Pour tenter d'expliquer pourquoi je lave la vaisselle ainsi, certains me demandent d'en dire un peu plus sur moi. Certes, la culture a peut-être une influence car il est vrai que je lave les couverts, les assiettes et que je rince sans même y penser. Comme il est ici plus question d'acquis que d'inné, j'ai bien dû être déterminé par quelque chose pour me comporter ainsi.

D'autre part, j'avoue que, comme je l'écrivais dans mon message précédent, je cherche à optimiser et je suis avide d'échanges sur ce sujet avec mes semblables. J'analyse avant d'agir, avec des schémas de pensée qui me sont propres mais qui sont sans doute conditionnés par mon éducation. Présenter ma façon de laver la vaisselle, c'est me dévoiler un peu. C'est certain.

Enfin, s'il est probable que tout homme, quelle que soit sa culture, est confronté à la nécessité de laver ses plats, les méthodes employées doivent différer d'une société à une autre et sans doute d'une époque à une autre. Il est d'ailleurs intéressant de constater que cet acte inscrit l'homme tout à la fois dans l'histoire ET dans la répétition. D'une part, lorsque je lave, je me projette dans l'avenir. J'essaie d'améliorer ma technique, je préserve ma vaisselle en prévision d'une réutilisation pourtant incertaine et j'imagine déjà mon prochain repas. D'autre part, je ne suis pas dupe, je sais qu'il s'agit d'un acte vain car la vaisselle du jour succède à celle de la veille et prépare celle du lendemain. Linéarité et circularité.

Que puis-je dire au lecteur qui lui permette de mieux comprendre ma façon de laver la vaisselle ?

Tout d'abord, je suis un homme, d'un peu plus de trente ans.
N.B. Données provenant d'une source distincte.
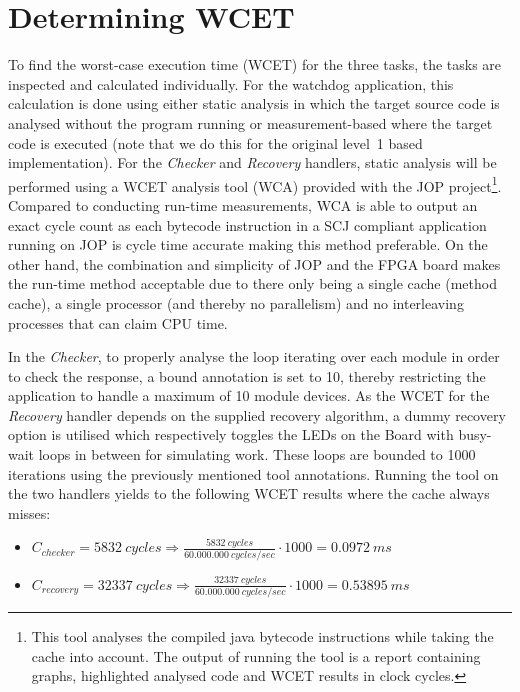 \section{Determining WCET} %
\label{sec:determining_wcet}
To find the worst-case execution time (WCET) for the three tasks, the tasks are inspected and calculated individually. For the watchdog application, this calculation is done using either static analysis in which the target source code is analysed without the program running or measurement-based where the target code is executed (note that we do this for the original level~1 based implementation). For the \textit{Checker} and \textit{Recovery} handlers, static analysis will be performed using a WCET analysis tool (WCA) provided with the JOP project\footnote{This tool analyses the compiled java bytecode instructions while taking the cache into account. The output of running the tool is a report containing graphs, highlighted analysed code and WCET results in clock cycles.}. Compared to conducting run-time measurements, WCA is able to output an exact cycle count as each bytecode instruction in a SCJ compliant application running on JOP is cycle time accurate making this method preferable. On the other hand, the combination and simplicity of JOP and the FPGA board makes the run-time method acceptable due to there only being a single cache (method cache), a single processor (and thereby no parallelism) and no interleaving processes that can claim CPU time.

In the \textit{Checker}, to properly analyse the loop iterating over each module in order to check the response, a bound annotation is set to 10, thereby restricting the application to handle a maximum of 10 module devices. As the WCET for the \textit{Recovery} handler depends on the supplied recovery algorithm, a dummy recovery option is utilised which respectively toggles the LEDs on the Board with busy-wait loops in between for simulating work. These loops are bounded to 1000 iterations using the previously mentioned tool annotations. Running the tool on the two handlers yields to the following WCET results where the cache always misses:
\begin{itemize}
    \item $C_{checker} = 5832\ cycles \Rightarrow \frac{5832\ cycles}{60.000.000\ cycles/sec} \cdot 1000 = 0.0972\ ms$
    \item $C_{recovery} = 32337\ cycles \Rightarrow \frac{32337\ cycles}{60.000.000\ cycles/sec} \cdot 1000 = 0.53895\ ms$
\end{itemize}

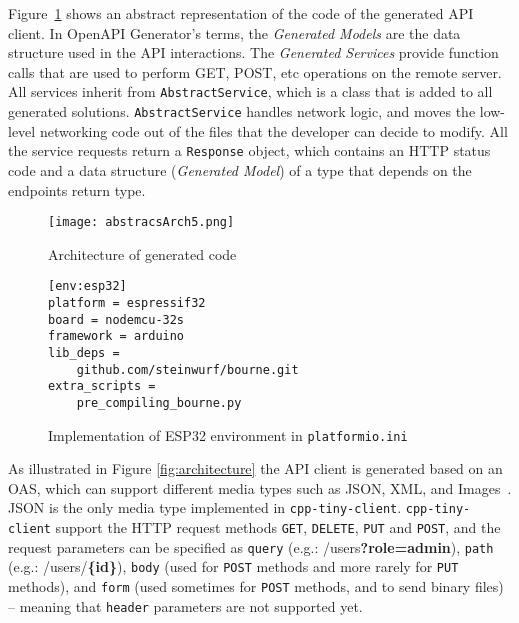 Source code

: \documentclass[manuscript,screen]{acmart}
\begin{document}
Figure~\ref{fig:abstract_architecture} shows an abstract representation of the code of the generated API client. In OpenAPI Generator's terms, the {\em Generated Models} are the data structure used in the API interactions. The {\em Generated Services} provide function calls that are used to perform GET, POST, etc operations on the remote server. All services inherit from \texttt{AbstractService}, which is a class that is added to all generated solutions. 
\texttt{AbstractService} handles network logic, and moves the low-level networking code out of the files that the developer can decide to modify. All the service requests return a \texttt{Response} object, which contains an HTTP status code and a data structure ({\em Generated Model}) of a type that depends on the endpoints return type. 

\begin{figure}[t!]
 \centering
    \texttt{[image: abstracsArch5.png]}
    \caption{Architecture of generated code}
    \label{fig:abstract_architecture}
\end{figure}


\begin{figure}[b!]
\begin{verbatim}
[env:esp32]
platform = espressif32
board = nodemcu-32s
framework = arduino
lib_deps =
    github.com/steinwurf/bourne.git
extra_scripts = 
    pre_compiling_bourne.py
\end{verbatim}
\caption{Implementation of ESP32 environment in \texttt{platformio.ini}}
\label{fig:ESP32_environment}
\end{figure}



As illustrated in Figure \ref{fig:architecture} the API client is generated based on an OAS, which can support different media types such as JSON, XML, and Images~\cite{OpenAPIMediaTypes}. JSON is the only media type implemented in \texttt{cpp-tiny-client}. %
%
\texttt{cpp-tiny-client} support the HTTP request methods \texttt{GET}, \texttt{DELETE}, \texttt{PUT} and \texttt{POST}, and the request parameters can be specified as \texttt{query} (e.g.: /users{\bf?role=admin}), \texttt{path} (e.g.: /users/{\bf\{id\}}), \texttt{body} (used for \texttt{POST} methods and more rarely for \texttt{PUT} methods), and \texttt{form} (used sometimes for \texttt{POST} methods, and to send binary files) -- meaning that \texttt{header} parameters are not supported yet. 
\end{document}
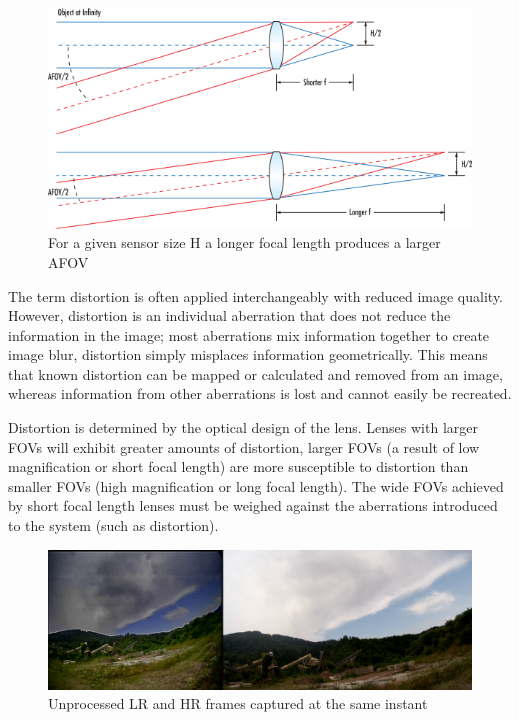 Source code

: \begin{figure}[h]
  \centering
  \includegraphics[scale=0.5]{figures/AFOV.png}
  \caption{For a given sensor size H a longer focal length produces a larger AFOV}
\end{figure}

The term distortion is often applied interchangeably with reduced image quality. However, distortion is an individual aberration that does not reduce the information in the image; most aberrations mix information together to create image blur, distortion simply misplaces information geometrically. This means that known distortion can be mapped or calculated and removed from an image, whereas information from other aberrations is lost and cannot easily be recreated.

Distortion is determined by the optical design of the lens. Lenses with larger FOVs will exhibit greater amounts of distortion, larger FOVs (a result of low magnification or short focal length) are more susceptible to distortion than smaller FOVs (high magnification or long focal length). The wide FOVs achieved by short focal length lenses must be weighed against the aberrations introduced to the system (such as distortion)\cite{distortion}.

\begin{figure}[h]
  \centering
  \includegraphics[width=1\textwidth]{figures/OG_sbs.png}
  \caption{Unprocessed LR and HR frames captured at the same instant}
  \label{img:og_sbs}
\end{figure}

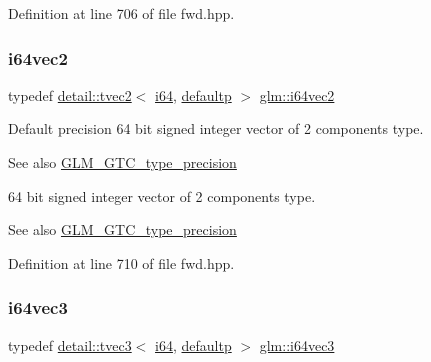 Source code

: Definition at line 706 of file fwd.\+hpp.

\mbox{\label{group__gtc__type__precision_ga75461c98baf3e3913566550bd9d8d17f}} 
\subsubsection{\texorpdfstring{i64vec2}{i64vec2}}
{\footnotesize\ttfamily typedef \hyperlink{structglm_1_1detail_1_1tvec2}{detail\+::tvec2}$<$ \hyperlink{group__gtc__type__precision_gac7a7eaad46064fc952b06df33689da23}{i64}, \hyperlink{namespaceglm_a0f04f086094c747d227af4425893f545a9d21ccd8b5a009ec7eb7677befc3bf51}{defaultp} $>$ \hyperlink{group__gtc__type__precision_ga75461c98baf3e3913566550bd9d8d17f}{glm\+::i64vec2}}

Default precision 64 bit signed integer vector of 2 components type. \begin{DoxySeeAlso}{See also}
\hyperlink{group__gtc__type__precision}{G\+L\+M\+\_\+\+G\+T\+C\+\_\+type\+\_\+precision}
\end{DoxySeeAlso}
64 bit signed integer vector of 2 components type. \begin{DoxySeeAlso}{See also}
\hyperlink{group__gtc__type__precision}{G\+L\+M\+\_\+\+G\+T\+C\+\_\+type\+\_\+precision} 
\end{DoxySeeAlso}


Definition at line 710 of file fwd.\+hpp.

\mbox{\label{group__gtc__type__precision_gab6eefcd7eb24e4142ed23dc1e87163a6}} 
\subsubsection{\texorpdfstring{i64vec3}{i64vec3}}
{\footnotesize\ttfamily typedef \hyperlink{structglm_1_1detail_1_1tvec3}{detail\+::tvec3}$<$ \hyperlink{group__gtc__type__precision_gac7a7eaad46064fc952b06df33689da23}{i64}, \hyperlink{namespaceglm_a0f04f086094c747d227af4425893f545a9d21ccd8b5a009ec7eb7677befc3bf51}{defaultp} $>$ \hyperlink{group__gtc__type__precision_gab6eefcd7eb24e4142ed23dc1e87163a6}{glm\+::i64vec3}}

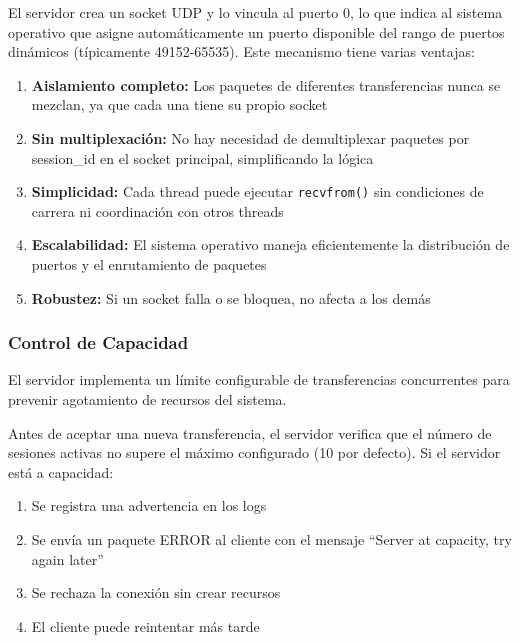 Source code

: El servidor crea un socket UDP y lo vincula al puerto 0, lo que indica al sistema operativo que asigne automáticamente un puerto disponible del rango de puertos dinámicos (típicamente 49152-65535). Este mecanismo tiene varias ventajas:

\begin{enumerate}
    \item \textbf{Aislamiento completo:} Los paquetes de diferentes transferencias nunca se mezclan, ya que cada una tiene su propio socket

    \item \textbf{Sin multiplexación:} No hay necesidad de demultiplexar paquetes por session\_id en el socket principal, simplificando la lógica

    \item \textbf{Simplicidad:} Cada thread puede ejecutar \texttt{recvfrom()} sin condiciones de carrera ni coordinación con otros threads

    \item \textbf{Escalabilidad:} El sistema operativo maneja eficientemente la distribución de puertos y el enrutamiento de paquetes

    \item \textbf{Robustez:} Si un socket falla o se bloquea, no afecta a los demás
\end{enumerate}

\subsubsection{Control de Capacidad}

El servidor implementa un límite configurable de transferencias concurrentes para prevenir agotamiento de recursos del sistema.

Antes de aceptar una nueva transferencia, el servidor verifica que el número de sesiones activas no supere el máximo configurado (10 por defecto). Si el servidor está a capacidad:

\begin{enumerate}
    \item Se registra una advertencia en los logs
    \item Se envía un paquete ERROR al cliente con el mensaje ``Server at capacity, try again later''
    \item Se rechaza la conexión sin crear recursos
    \item El cliente puede reintentar más tarde
\end{enumerate}

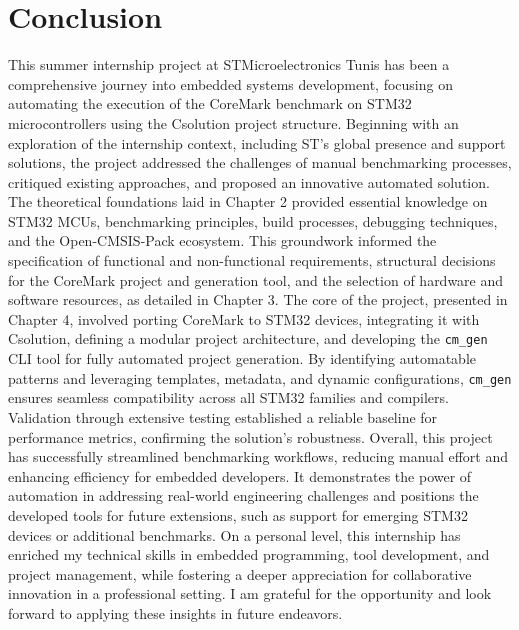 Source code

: \chapter*{Conclusion}

This summer internship project at STMicroelectronics Tunis has been a comprehensive journey into embedded systems development, focusing on automating the execution of the CoreMark benchmark on STM32 microcontrollers using the Csolution project structure. Beginning with an exploration of the internship context, including ST's global presence and support solutions, the project addressed the challenges of manual benchmarking processes, critiqued existing approaches, and proposed an innovative automated solution.
The theoretical foundations laid in Chapter 2 provided essential knowledge on STM32 MCUs, benchmarking principles, build processes, debugging techniques, and the Open-CMSIS-Pack ecosystem. This groundwork informed the specification of functional and non-functional requirements, structural decisions for the CoreMark project and generation tool, and the selection of hardware and software resources, as detailed in Chapter 3.
The core of the project, presented in Chapter 4, involved porting CoreMark to STM32 devices, integrating it with Csolution, defining a modular project architecture, and developing the \texttt{cm\_gen} CLI tool for fully automated project generation. By identifying automatable patterns and leveraging templates, metadata, and dynamic configurations, \texttt{cm\_gen} ensures seamless compatibility across all STM32 families and compilers. Validation through extensive testing established a reliable baseline for performance metrics, confirming the solution's robustness.
Overall, this project has successfully streamlined benchmarking workflows, reducing manual effort and enhancing efficiency for embedded developers. It demonstrates the power of automation in addressing real-world engineering challenges and positions the developed tools for future extensions, such as support for emerging STM32 devices or additional benchmarks.
On a personal level, this internship has enriched my technical skills in embedded programming, tool development, and project management, while fostering a deeper appreciation for collaborative innovation in a professional setting. I am grateful for the opportunity and look forward to applying these insights in future endeavors.
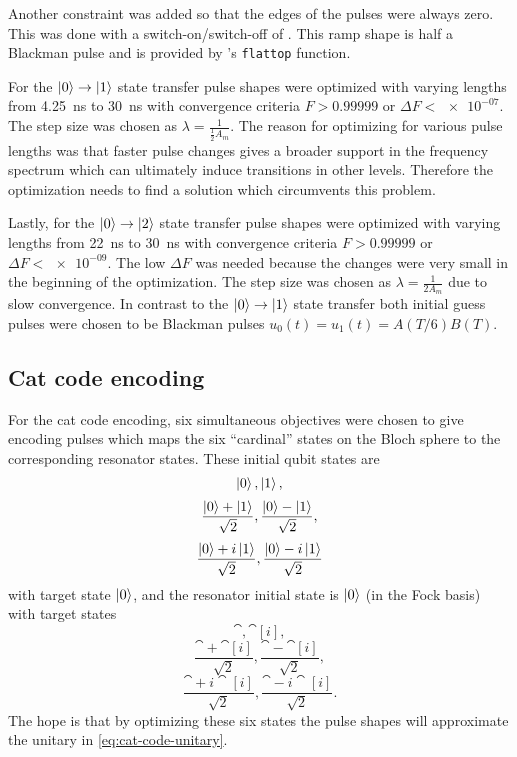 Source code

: \documentclass[main.tex]{subfiles}
\begin{document}
Another constraint was added so that the edges of the pulses were always zero.
This was done with a switch-on/switch-off of .
This ramp shape is half a Blackman pulse and is provided by \krotov{}'s \texttt{flattop} function.

For the \(\ket{0}\rightarrow\ket{1}\) state transfer pulse shapes were optimized with varying lengths from \SI{4.25}{\nano\second} to \SI{30}{\nano\second} with convergence criteria \(F>0.99999\) or \(\Delta F < \num{e-07}\).
The step size was chosen as \(\lambda = \frac{1}{\frac{1}{2}A_{m}}\).
The reason for optimizing for various pulse lengths was that faster pulse changes gives a broader support in the frequency spectrum which can ultimately induce transitions in other levels.
Therefore the optimization needs to find a solution which circumvents this problem.

Lastly, for the \(\ket{0}\rightarrow\ket{2}\) state transfer pulse shapes were optimized with varying lengths from \SI{22}{\nano\second} to \SI{30}{\nano\second} with convergence criteria \(F>0.99999\) or \(\Delta F < \num{e-09}\).
The low \(\Delta F\) was needed because the changes were very small in the beginning of the optimization.
The step size was chosen as \(\lambda = \frac{1}{2A_{m}}\) due to slow convergence.
In contrast to the \(\ket{0}\rightarrow\ket{1}\) state transfer both initial guess pulses were chosen to be Blackman pulses \(u_0(t) = u_1(t) = A(T/6)B(T)\).

\subsection{Cat code encoding}
For the cat code encoding, six simultaneous objectives were chosen to give encoding pulses which maps the six ``cardinal'' states on the Bloch sphere to the corresponding resonator states.
These initial qubit states are
\[ \ket{0}, \ket{1},\]
\[ \frac{\ket{0}+\ket{1}}{\sqrt{2}}, \frac{\ket{0}-\ket{1}}{\sqrt{2}},\]
\[ \frac{\ket{0}+i\ket{1}}{\sqrt{2}}, \frac{\ket{0}-i\ket{1}}{\sqrt{2}} \]
with target state \(\ket{0}\),
and the resonator initial state is \(\ket{0}\) (in the Fock basis) with target states
\[ \cat{}, \cat[i]{},\]
\[ \frac{\cat{}+\cat[i]{}}{\sqrt{2}}, \frac{\cat{}-\cat[i]{}}{\sqrt{2}},\]
\[ \frac{\cat{}+i\cat[i]{}}{\sqrt{2}}, \frac{\cat{}-i\cat[i]{}}{\sqrt{2}}. \]
The hope is that by optimizing these six states the pulse shapes will approximate the unitary in \cref{eq:cat-code-unitary}.
\end{document}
Je suis né en France et même si j'ai quelques origines espagnoles, il n'est pas abusif de dire que je suis un représentant du lavage de la vaisselle à la française. En effet, j'ai passé toute ma vie en France, j'ai effectué une scolarité sans encombre dans des établissements publics. Je ne suis pas baptisé et je n'ai pas reçu d'éducation religieuse. J'ai toujours refusé que la religion m'influence dans mes actes mais il est possible que certains de mes gestes soient teintés de tradition judéo-chrétienne, voire de relents de traditions catholiques. Cela dit, Dieu ne m'inspire pas dans mon travail et cela fait belle lurette que je me considère comme athée. En résumé, j'ai une vision républicaine de la vaisselle, plutôt marquée à gauche, c'est vrai. Après une enfance plutôt heureuse, je suis assez bien intégré dans la vie : quelques amis qui ne jugent pas ma façon de laver les plats, un travail qui me procure des revenus suffisants pour manger dans des assiettes propres et bientôt un enfant à qui je pourrai transmettre ma façon de ranger les verres sur l'égouttoir.

mercredi, août 10, 2005

Laver la vaisselle : un problème de notre temps

Si j'étais en terminale et s'il s'agissait d'un devoir de philo, cela commencerait ainsi :
Laver la vaisselle est un problème auquel l'homme doit faire face au quotidien.

Hier, j'ai eu à faire une grosse vaisselle. Le genre de vaisselle qui remplit les deux bacs de mon évier (je suis un privilégié, j'ai un évier à deux bacs) et que vous ne pouvez plus laisser attendre.
Comme je suis soucieux de ne gaspiller ni l'eau, ni le liquide vaisselle, cela me pose un problème d'optimisation que je soumets à la sagacité de tout internaute qui souhaiterait partager son expérience.

Voici comment je m'en suis sorti cette fois-là (je rappelle que la vaisselle sale remplit les deux bacs) :
  1. je bouche les deux bacs, tous les deux sont remplis de vaisselle sale,
  2. je lave et rince la vaisselle du bac gauche, sous le robinet. Le bac gauche se remplit peu à peu, le bac droit reste plein de vaisselle sale.
  3. une fois le bac gauche presque plein d'eau, je transfère la vaisselle du bac droit vers le bac gauche,
  4. j'essuie la vaisselle qui est sur l'égouttoir pendant que la vaisselle trempe dans le bac gauche,
  5. je lave la vaisselle sans faire couler d'eau dans le bac gauche et je mets la vaisselle à rincer dans le second bac (le droit si vous avez bien suivi),
  6. enfin je rince toute la vaisselle qui se trouve dans le bac de droite.

Je ne sais pas s'il existe une meilleure façon de nettoyer autant de vaisselle. Le résultat de la méthode employée ici me semble satisfaisant.